View attachment 39876

Huuuuuuuge Caudal Spread

View attachment 39877








His almost perfect Dorsal.

View attachment 39878

Hahaha, look at pretty Jack facing off against old and moldy Jav.

View attachment 39879

This one shows his nice mask and color the best.

View attachment 39880

....And this one is creepy.


----------



## rchan11 (May 6, 2004)

WOW..Gorgeous!


----------



## WolfFish (Jun 30, 2004)

hes such a sexy beast, but that green one is butt ugly and you know it


----------



## Death in #'s (Apr 29, 2003)

dam that green one is ugly as hell


----------



## Gordeez (Sep 21, 2003)

Death in # said:


> dam that green one is ugly as hell
> [snapback]783230[/snapback]​


----------



## syd (Nov 6, 2004)

i noe you hate fighting but dont you ever get the urge to let them go at it

the blue one is nice though


----------



## Tinkerbelle (Oct 14, 2004)

syd said:


> i noe you hate fighting but dont you ever get the urge to let them go at it
> the blue one is nice though
> [snapback]783359[/snapback]​


nope. never.

thanks for the compliments guys.... but if you thought javi is ugly when he flares? check out Mik:

View attachment 39894


and here is javi not quite so ugly:

View attachment 39899


----------



## spawnie9600 (Nov 15, 2004)

WolfFish said:


> hes such a sexy beast, but that green one is butt ugly and you know it
> 
> 
> 
> ...


yup


----------



## psychofish (Jun 5, 2004)

The blue and black one is nice

the others are not quiet as nice


----------



## Tinkerbelle (Oct 14, 2004)

thanks. no the other 2 aren't that nice. they're veil tails, and both are damaged. Javi blew his tail flaring and it fuzed quite badly. Mik has chronic fin and body rot.


----------



## sasquach (Dec 6, 2004)

wolfish is rite it is ugly


----------



## Phtstrat (Sep 15, 2004)

Sorry, but only way I'd ever keep a betta is if I had two that fought all of the time.


----------



## acestro (Jul 7, 2003)

Melafix doesn't help the rot?

Nice blue betta by the way!


----------



## Fido (May 21, 2003)

That blue betta rules! Let em fight! mUhahahah


----------



## Tinkerbelle (Oct 14, 2004)

acestro said:


> Melafix doesn't help the rot?
> 
> Nice blue betta by the way!
> [snapback]784179[/snapback]​


i usually have to treat with tetracycline, and after a full course of it he really only stays good for about a month (in melafix). its very frustrating and i'm thinking i'm just gonna stick him in the freezer one of these days... him and my blue/red CT who is a chronic tail eater and always looks like sh*t.

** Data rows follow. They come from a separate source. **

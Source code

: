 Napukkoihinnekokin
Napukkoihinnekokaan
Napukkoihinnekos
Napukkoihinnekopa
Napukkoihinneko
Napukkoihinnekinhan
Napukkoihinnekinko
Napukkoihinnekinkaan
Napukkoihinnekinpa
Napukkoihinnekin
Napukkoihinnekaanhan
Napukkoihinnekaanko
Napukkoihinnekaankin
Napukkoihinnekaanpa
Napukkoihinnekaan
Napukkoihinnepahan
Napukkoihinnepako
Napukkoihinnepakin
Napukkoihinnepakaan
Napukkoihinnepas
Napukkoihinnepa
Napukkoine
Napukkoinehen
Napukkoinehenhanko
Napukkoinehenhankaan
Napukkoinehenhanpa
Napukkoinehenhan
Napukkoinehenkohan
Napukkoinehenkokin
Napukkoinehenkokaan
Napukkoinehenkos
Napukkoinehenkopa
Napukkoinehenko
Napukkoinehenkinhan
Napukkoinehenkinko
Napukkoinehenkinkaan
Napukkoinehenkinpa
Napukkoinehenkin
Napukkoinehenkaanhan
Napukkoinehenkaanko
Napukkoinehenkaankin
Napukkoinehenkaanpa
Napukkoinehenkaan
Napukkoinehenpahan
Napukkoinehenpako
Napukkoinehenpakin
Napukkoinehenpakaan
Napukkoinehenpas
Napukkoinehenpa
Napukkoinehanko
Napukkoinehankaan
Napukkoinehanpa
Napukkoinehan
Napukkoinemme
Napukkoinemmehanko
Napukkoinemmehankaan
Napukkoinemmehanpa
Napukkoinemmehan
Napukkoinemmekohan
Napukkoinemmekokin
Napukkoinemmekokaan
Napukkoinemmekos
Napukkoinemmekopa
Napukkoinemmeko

Filo, lets not go through this again... its rather uninformed to suggest you put two neuortically agressive fish together for the pure pleasure of sport in their death. Its not humane and its just plain ignorant. That goes for Phstrat too.

This doesn't mean i'm not against using fish as feeders, hey, preds gotta eat SOMETHING.

edit: sad to say though, I think jack would get pwned by javi if i DID let them go at it. the excessive finnage on the HM lined SDs really ruins their mobility. jack is also relatively young and still kinda shrimpy.


----------